[Source material]

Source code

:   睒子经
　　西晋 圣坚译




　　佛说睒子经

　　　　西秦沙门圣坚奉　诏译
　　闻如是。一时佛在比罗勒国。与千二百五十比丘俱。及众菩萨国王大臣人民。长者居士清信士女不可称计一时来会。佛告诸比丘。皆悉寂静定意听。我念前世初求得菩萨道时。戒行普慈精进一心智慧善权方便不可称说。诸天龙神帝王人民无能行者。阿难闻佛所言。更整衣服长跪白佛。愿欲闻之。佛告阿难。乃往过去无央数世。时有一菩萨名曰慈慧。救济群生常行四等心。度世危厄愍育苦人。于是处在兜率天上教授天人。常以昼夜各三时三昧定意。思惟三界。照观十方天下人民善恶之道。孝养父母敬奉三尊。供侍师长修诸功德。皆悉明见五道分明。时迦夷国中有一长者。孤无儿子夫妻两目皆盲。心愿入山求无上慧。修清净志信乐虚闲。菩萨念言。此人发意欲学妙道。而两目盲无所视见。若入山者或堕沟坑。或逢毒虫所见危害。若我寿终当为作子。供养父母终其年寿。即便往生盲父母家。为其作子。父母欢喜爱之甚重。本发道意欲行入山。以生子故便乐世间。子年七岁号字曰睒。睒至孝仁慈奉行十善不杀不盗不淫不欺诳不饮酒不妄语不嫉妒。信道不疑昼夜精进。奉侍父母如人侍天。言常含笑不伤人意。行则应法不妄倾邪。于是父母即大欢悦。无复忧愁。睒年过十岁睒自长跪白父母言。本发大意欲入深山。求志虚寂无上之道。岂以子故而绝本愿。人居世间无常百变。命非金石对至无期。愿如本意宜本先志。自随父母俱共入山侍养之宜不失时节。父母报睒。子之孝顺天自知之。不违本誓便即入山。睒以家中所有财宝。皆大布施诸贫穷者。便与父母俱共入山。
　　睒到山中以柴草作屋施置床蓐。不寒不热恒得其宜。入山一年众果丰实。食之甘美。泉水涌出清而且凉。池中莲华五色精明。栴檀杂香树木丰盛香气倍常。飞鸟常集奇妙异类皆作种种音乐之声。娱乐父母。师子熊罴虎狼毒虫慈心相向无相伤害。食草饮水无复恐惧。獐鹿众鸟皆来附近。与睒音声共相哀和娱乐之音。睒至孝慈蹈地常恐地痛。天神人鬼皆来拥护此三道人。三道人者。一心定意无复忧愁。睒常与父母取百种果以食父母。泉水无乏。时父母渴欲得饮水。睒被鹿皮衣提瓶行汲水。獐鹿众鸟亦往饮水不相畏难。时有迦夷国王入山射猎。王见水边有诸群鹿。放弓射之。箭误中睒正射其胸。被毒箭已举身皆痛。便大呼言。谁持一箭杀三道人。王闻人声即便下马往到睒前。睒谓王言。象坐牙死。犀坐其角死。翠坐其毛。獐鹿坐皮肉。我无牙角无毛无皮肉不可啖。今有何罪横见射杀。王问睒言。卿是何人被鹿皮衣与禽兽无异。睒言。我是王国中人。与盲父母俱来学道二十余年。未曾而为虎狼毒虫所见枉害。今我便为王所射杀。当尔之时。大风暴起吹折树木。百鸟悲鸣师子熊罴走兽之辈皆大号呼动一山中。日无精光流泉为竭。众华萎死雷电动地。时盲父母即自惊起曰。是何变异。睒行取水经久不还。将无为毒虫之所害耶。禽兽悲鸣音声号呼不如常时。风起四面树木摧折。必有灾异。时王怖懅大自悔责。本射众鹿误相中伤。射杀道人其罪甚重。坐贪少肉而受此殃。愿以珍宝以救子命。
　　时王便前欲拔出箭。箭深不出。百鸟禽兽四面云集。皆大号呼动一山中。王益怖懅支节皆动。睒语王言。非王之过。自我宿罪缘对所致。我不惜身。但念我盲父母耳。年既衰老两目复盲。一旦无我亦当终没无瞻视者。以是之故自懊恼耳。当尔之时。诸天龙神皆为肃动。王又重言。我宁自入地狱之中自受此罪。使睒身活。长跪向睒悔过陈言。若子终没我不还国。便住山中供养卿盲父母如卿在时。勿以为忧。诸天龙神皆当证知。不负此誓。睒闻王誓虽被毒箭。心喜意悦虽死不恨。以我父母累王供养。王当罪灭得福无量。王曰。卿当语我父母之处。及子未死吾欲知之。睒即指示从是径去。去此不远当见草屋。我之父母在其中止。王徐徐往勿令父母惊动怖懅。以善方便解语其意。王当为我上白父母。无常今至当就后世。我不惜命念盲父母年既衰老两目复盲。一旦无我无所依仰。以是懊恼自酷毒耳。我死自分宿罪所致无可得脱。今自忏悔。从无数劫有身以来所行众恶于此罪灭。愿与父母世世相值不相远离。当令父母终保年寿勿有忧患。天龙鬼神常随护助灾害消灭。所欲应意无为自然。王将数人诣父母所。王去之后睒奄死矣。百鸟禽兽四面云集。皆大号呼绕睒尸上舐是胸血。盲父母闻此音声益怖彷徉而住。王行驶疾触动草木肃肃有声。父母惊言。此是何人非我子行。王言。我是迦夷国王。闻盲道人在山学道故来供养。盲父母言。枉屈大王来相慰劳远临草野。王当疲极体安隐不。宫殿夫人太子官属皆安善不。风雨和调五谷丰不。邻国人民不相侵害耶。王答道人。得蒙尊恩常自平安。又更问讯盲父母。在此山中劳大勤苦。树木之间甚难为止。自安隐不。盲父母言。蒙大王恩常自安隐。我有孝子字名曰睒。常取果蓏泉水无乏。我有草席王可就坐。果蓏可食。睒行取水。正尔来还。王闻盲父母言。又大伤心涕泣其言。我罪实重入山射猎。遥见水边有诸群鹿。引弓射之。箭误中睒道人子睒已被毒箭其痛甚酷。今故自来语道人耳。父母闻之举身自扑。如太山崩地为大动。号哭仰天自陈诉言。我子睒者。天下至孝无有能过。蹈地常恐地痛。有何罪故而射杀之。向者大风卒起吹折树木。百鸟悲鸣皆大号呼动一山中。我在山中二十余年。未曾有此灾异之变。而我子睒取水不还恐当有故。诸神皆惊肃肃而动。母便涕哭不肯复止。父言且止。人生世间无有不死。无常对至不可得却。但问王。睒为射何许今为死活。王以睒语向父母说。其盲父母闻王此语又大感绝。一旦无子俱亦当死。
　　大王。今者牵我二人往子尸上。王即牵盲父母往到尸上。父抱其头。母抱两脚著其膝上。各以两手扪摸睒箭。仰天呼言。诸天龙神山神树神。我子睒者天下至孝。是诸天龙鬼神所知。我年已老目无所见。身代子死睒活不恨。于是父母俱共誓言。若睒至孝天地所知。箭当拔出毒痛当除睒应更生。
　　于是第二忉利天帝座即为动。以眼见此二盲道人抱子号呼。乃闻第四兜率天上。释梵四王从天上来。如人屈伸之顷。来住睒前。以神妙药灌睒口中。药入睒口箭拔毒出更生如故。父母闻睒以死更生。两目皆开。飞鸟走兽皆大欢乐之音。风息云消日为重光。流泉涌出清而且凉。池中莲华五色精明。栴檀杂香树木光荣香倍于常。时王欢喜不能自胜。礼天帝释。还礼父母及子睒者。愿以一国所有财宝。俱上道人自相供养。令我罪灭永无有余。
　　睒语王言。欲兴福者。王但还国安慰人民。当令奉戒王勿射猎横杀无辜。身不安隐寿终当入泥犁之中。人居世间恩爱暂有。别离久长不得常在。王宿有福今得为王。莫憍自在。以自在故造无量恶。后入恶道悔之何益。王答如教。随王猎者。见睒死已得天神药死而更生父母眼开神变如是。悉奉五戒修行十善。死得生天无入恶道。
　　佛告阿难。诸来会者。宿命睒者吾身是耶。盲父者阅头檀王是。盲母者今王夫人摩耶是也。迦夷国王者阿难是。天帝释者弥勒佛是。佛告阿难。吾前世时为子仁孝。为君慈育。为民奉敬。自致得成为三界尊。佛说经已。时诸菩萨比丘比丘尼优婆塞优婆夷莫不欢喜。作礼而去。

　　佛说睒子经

[/Source material]

**What this task involves**
Only lines that contain "佛告阿难" are needed, so copy each of them from the data.

**Output of the exercise**
　　闻如是。一时佛在比罗勒国。与千二百五十比丘俱。及众菩萨国王大臣人民。长者居士清信士女不可称计一时来会。佛告诸比丘。皆悉寂静定意听。我念前世初求得菩萨道时。戒行普慈精进一心智慧善权方便不可称说。诸天龙神帝王人民无能行者。阿难闻佛所言。更整衣服长跪白佛。愿欲闻之。佛告阿难。乃往过去无央数世。时有一菩萨名曰慈慧。救济群生常行四等心。度世危厄愍育苦人。于是处在兜率天上教授天人。常以昼夜各三时三昧定意。思惟三界。照观十方天下人民善恶之道。孝养父母敬奉三尊。供侍师长修诸功德。皆悉明见五道分明。时迦夷国中有一长者。孤无儿子夫妻两目皆盲。心愿入山求无上慧。修清净志信乐虚闲。菩萨念言。此人发意欲学妙道。而两目盲无所视见。若入山者或堕沟坑。或逢毒虫所见危害。若我寿终当为作子。供养父母终其年寿。即便往生盲父母家。为其作子。父母欢喜爱之甚重。本发道意欲行入山。以生子故便乐世间。子年七岁号字曰睒。睒至孝仁慈奉行十善不杀不盗不淫不欺诳不饮酒不妄语不嫉妒。信道不疑昼夜精进。奉侍父母如人侍天。言常含笑不伤人意。行则应法不妄倾邪。于是父母即大欢悦。无复忧愁。睒年过十岁睒自长跪白父母言。本发大意欲入深山。求志虚寂无上之道。岂以子故而绝本愿。人居世间无常百变。命非金石对至无期。愿如本意宜本先志。自随父母俱共入山侍养之宜不失时节。父母报睒。子之孝顺天自知之。不违本誓便即入山。睒以家中所有财宝。皆大布施诸贫穷者。便与父母俱共入山。
　　佛告阿难。诸来会者。宿命睒者吾身是耶。盲父者阅头檀王是。盲母者今王夫人摩耶是也。迦夷国王者阿难是。天帝释者弥勒佛是。佛告阿难。吾前世时为子仁孝。为君慈育。为民奉敬。自致得成为三界尊。佛说经已。时诸菩萨比丘比丘尼优婆塞优婆夷莫不欢喜。作礼而去。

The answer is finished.